I’m a sucker for trying different kinds of whole grains. So when I saw a bag of Farro when I was at Costco the other day even though I had never heard of it before I didn’t hesitate to pick it up. It turns out that Farro is an ancient type of wheat that is now regaining popularity in Italy and with health conscious cooks. It’s great in soups and salads and can be used in place of barley or rice. This was my first attempt at cooking Farro. I found that there was still quite a bit of water left in the pot when I cooked it according to the package directions (3 cups water to 1 cup Farro for 15 minutes), so I cooked it a little longer and ultimately drained it. After some internet research, I found out this is actually normal. Unlike rice all the water is not supposed to be absorbed when it’s finished cooking. It’s chewier than rice but it did soften a bit after the salad had sat in the fridge overnight. Trying a grain all by itself is kind of boring so I put together this salad which I think is pretty good.
- Dressing
- 2 Tbsp olive oil
- ¼ cup balsamic vinegar
- 1 tsp. dried thyme
- pinch salt
- freshly ground black pepper
- Salad
- ½ cup mild onion diced (red onions, shallots, chives, green onions)

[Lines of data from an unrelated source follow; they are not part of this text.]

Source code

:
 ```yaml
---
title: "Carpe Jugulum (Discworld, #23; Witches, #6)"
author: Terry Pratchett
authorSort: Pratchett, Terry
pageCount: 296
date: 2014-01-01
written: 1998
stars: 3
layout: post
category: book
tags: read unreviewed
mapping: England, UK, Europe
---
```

- 1 yellow or orange pepper chopped finely
- 2 medium tomatoes chopped and seeded
- 1 diced avocado (coat in lemon or lime juice if you’re not using the salad all right away)
- 1 cups farro (Cooked barley or brown rice can also be substituted.)
- Cook Farro according to package directions (they should be al dente when done)
- Chop onion, tomatoes and peppers.
- Add all salad ingredients in a large bowl.
- In a small bowl mix dressing ingredients.
- Add dressing ingredients to the salad ingredients and mix well.